We have algae that can turn cellulose grown on scrubland into a direct substitute for gasoline (butanol), we can make biofuel substitute for diesel. But there is no serious investment that way, only token efforts.
No, it's worse than that; Butamax, a holding company owned by BP and DuPont, managed to get a patent on the process for efficiently producing butanol and are now actively preventing Gevo (a GE energy ventures subsidiary) from making butanol fuel and selling it to the public, which they would like to be doing right now — on a small scale at first, but ramping up over time.
BP, some of the most evil fucks ever, and DuPont, more of the most evil fucks ever, are actively preventing us from having the best biofuel we could be burning.
"You're right," Fisheye says. "I should have set it on 'whip' or 'chop.'"
Not really. The US actually has stricter regulations than the EU across a number of major areas, like air pollution standards for power plants (definitely not a "tiny, select area[]" by anyone's definition), The US' Endangered Species Act is stronger and more comprehensive than the EU's. Even where standards are technically higher under EU directives than US federal environmental policy, such as in drinking water, failure to meet those standards is rampant, particularly in Eastern European countries.
Maybe if the shareholders were held responsible for things like this, then they'd pick managers less likely to endorse such behavior.
Learn to love Alaska
If stockholders held any actual power in a company, I'd be fine with making fines punitive for stockholders.

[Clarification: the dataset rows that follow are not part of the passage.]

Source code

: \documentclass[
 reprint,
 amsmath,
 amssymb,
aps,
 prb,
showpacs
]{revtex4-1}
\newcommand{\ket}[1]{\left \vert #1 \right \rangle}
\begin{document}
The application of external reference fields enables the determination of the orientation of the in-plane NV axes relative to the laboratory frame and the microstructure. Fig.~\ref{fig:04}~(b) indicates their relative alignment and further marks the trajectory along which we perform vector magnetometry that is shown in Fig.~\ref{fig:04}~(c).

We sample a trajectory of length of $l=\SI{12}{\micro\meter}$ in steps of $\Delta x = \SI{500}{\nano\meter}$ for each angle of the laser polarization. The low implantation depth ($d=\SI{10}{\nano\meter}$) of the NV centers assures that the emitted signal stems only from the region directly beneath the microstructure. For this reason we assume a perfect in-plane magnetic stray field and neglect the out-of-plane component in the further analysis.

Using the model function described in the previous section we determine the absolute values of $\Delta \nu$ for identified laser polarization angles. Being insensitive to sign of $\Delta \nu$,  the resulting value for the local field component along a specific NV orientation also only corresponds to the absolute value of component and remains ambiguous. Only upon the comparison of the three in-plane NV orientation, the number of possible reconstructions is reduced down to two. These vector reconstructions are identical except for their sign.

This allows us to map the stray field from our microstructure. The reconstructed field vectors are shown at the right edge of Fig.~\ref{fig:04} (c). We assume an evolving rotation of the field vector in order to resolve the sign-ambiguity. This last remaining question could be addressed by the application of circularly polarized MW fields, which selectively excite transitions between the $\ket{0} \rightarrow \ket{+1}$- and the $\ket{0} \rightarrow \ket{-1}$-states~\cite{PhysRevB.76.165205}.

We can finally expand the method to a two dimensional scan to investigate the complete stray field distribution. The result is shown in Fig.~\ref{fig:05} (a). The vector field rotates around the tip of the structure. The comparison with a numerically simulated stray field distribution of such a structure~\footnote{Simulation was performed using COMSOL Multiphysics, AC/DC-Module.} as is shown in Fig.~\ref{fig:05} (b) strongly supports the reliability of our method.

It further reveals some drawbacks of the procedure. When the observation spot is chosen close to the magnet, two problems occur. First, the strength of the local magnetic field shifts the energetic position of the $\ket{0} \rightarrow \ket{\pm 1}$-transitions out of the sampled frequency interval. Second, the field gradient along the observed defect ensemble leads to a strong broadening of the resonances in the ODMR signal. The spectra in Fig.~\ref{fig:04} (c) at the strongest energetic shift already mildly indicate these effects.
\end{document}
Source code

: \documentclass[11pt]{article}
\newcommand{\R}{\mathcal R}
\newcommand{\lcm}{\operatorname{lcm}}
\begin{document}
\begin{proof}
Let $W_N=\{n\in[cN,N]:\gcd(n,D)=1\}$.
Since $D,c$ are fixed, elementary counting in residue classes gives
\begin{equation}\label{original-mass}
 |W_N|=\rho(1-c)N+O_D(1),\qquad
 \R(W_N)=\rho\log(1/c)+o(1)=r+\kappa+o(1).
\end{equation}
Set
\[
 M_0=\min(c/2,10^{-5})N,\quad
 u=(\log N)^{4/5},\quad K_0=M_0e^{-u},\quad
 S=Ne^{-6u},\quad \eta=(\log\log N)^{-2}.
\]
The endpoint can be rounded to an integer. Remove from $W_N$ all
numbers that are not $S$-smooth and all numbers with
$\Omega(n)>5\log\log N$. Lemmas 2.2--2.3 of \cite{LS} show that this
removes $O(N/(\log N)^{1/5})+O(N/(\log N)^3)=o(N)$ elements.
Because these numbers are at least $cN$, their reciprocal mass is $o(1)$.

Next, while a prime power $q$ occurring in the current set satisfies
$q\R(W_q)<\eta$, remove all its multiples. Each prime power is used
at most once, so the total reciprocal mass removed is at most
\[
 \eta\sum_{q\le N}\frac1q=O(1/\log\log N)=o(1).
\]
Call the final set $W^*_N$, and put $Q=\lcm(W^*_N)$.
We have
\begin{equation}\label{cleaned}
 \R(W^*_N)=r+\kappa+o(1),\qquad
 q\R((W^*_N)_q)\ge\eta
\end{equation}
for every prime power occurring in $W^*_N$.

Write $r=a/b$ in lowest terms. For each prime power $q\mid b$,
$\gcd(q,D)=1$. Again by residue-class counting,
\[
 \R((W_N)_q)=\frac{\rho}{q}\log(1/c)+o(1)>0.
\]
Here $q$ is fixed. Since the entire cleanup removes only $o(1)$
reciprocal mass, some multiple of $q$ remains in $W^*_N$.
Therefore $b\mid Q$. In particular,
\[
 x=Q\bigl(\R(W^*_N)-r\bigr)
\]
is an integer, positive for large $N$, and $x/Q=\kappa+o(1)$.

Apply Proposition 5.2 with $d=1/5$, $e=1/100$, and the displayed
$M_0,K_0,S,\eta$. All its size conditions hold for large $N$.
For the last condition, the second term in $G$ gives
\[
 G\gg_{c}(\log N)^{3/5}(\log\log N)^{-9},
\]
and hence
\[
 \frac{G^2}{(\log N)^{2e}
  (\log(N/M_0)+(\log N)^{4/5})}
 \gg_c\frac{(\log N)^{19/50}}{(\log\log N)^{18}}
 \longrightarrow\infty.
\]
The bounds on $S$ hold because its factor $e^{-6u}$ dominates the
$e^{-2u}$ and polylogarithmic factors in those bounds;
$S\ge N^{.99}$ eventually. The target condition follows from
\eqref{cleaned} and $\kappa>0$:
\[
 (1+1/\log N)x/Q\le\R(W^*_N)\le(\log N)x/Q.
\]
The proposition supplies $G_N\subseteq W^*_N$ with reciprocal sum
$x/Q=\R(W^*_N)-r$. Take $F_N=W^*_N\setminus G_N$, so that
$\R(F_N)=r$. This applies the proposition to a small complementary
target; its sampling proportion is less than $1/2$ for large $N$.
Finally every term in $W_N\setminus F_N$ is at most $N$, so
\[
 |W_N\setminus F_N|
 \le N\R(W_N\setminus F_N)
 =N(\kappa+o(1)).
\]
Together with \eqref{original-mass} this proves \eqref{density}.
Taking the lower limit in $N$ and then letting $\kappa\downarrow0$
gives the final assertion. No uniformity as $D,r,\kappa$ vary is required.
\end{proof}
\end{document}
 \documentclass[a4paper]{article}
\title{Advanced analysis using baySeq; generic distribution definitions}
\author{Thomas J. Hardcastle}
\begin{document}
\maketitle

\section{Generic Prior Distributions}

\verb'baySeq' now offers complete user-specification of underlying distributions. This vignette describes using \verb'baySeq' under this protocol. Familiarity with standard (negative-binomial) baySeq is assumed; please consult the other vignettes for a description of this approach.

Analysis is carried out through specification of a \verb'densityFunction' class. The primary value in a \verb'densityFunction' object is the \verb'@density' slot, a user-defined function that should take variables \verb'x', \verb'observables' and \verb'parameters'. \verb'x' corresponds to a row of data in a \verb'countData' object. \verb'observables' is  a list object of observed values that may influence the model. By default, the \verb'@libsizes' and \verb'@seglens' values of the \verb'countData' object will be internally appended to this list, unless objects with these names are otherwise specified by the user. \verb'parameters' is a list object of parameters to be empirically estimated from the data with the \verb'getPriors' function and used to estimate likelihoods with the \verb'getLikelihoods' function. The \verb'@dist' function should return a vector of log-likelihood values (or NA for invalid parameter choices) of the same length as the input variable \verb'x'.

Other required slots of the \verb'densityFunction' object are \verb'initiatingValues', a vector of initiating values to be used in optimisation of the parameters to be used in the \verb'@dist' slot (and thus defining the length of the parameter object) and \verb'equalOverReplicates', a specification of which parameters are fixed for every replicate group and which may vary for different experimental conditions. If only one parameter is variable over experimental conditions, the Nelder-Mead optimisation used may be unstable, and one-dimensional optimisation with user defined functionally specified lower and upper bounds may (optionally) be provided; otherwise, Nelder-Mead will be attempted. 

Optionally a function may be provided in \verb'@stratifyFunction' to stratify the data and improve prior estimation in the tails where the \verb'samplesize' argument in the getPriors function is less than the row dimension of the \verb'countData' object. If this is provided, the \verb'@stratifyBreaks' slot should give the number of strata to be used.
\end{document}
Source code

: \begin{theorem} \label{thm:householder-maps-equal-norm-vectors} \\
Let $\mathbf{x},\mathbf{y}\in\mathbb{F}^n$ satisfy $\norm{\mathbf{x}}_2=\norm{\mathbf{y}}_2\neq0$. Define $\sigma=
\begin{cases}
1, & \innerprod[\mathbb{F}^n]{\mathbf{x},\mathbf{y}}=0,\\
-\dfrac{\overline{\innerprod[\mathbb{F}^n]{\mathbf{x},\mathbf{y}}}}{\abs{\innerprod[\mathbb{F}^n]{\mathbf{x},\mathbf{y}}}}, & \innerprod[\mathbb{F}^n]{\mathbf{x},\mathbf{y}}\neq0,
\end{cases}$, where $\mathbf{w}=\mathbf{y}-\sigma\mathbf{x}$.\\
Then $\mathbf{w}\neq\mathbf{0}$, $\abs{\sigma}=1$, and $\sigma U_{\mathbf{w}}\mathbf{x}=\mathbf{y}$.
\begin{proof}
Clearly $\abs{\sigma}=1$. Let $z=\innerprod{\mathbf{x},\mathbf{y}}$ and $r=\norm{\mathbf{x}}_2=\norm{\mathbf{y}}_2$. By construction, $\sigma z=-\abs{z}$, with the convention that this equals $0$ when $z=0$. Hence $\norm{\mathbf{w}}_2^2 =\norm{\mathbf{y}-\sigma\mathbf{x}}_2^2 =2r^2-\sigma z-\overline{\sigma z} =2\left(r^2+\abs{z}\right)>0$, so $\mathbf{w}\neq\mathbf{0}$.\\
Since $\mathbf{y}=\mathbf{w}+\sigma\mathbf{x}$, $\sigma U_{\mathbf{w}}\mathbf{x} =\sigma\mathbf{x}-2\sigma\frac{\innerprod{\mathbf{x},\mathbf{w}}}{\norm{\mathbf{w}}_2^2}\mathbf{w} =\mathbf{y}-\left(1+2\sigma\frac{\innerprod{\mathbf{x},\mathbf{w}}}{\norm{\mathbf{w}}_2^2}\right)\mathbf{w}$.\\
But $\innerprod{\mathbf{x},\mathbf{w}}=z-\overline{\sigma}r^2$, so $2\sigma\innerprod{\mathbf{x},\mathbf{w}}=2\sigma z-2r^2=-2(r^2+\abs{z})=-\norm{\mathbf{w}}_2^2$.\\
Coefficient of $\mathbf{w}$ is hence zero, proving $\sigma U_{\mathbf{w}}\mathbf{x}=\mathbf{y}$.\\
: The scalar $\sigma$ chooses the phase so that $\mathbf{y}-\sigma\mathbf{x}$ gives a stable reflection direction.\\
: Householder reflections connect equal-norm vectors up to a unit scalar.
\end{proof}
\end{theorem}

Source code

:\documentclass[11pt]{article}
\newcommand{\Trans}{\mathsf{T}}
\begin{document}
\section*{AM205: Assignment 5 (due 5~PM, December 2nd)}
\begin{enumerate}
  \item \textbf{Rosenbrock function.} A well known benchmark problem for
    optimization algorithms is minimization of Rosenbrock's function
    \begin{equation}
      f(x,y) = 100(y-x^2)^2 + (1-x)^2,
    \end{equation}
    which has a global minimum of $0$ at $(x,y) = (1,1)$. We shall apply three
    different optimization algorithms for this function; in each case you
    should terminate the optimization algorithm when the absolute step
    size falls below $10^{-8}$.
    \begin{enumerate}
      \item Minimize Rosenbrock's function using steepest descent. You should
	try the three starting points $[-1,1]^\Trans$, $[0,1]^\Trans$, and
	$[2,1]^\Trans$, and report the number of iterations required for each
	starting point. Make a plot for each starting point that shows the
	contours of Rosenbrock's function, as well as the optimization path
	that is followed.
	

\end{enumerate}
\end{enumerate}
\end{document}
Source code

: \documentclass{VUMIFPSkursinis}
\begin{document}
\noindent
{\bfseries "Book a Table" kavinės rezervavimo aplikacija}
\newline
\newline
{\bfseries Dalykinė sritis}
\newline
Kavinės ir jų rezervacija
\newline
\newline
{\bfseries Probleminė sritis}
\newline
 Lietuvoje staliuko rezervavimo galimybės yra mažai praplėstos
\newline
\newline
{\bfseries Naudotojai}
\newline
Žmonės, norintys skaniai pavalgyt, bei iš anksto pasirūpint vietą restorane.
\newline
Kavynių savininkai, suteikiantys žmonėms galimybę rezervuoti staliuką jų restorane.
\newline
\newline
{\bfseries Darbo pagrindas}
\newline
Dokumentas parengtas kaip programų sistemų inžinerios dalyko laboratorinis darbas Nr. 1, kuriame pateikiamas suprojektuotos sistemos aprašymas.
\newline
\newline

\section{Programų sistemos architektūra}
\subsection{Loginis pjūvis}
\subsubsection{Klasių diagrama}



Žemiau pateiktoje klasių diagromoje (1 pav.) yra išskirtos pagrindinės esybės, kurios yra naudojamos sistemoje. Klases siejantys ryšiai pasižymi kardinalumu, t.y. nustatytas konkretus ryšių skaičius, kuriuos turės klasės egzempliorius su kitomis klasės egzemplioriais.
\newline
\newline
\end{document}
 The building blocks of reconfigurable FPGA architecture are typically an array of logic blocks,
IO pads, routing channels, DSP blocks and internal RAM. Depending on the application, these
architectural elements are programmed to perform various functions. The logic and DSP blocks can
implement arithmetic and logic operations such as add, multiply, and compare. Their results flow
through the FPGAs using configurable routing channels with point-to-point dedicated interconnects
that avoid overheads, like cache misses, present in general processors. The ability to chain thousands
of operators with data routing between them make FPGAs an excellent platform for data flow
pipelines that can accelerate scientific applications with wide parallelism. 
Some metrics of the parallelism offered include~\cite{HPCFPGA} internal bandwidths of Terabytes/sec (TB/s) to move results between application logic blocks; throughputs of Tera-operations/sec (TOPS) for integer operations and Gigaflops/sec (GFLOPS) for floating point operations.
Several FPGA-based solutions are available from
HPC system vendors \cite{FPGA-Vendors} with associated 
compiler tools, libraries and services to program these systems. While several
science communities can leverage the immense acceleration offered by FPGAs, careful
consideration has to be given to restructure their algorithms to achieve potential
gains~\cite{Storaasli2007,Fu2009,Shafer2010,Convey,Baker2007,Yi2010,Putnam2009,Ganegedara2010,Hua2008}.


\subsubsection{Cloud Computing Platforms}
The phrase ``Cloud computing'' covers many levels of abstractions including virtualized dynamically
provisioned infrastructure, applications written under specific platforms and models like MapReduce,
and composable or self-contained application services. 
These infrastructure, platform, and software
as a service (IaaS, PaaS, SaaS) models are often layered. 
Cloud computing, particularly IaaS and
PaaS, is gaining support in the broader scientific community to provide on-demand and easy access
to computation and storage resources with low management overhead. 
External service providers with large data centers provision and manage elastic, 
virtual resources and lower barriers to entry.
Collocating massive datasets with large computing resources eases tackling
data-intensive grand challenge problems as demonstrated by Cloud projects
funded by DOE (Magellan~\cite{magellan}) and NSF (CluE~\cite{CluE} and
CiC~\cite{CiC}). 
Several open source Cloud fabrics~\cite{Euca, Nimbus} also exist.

But we live in a world where senior management in collusion with the board have essentially stripped shareholders of any power. Most shareholder initiated proxies are non-binding, when they're allowed at all. Boards routinely rubber stamp management decisions-- mostly because they are so often comprised of managers from other companies (boards have more recursion than CompSci 3104).
The idea that officers don't know what might be happening seems a practical truth, but it flies in the face of stratospheric executive salaries justified with the general logic that CEOs and senior management are geniuses, singularly responsible for the success and advancement of their organizations. If they want to get paid as if that was true, they should face the concomitant assignment of responsibility.
Saying "they didn't know" seems to be a failure of management (the verb) -- failure to setup adequate reporting and oversight processes.
Further, in this specific case it seems unlikely that a rogue employee or even rogue engineering group would have been unlikely to be solely responsible. The scale of risk, cost remediation and fixing the problem (emissions) correctly seems to have been something that would have naturally bubbled up through management.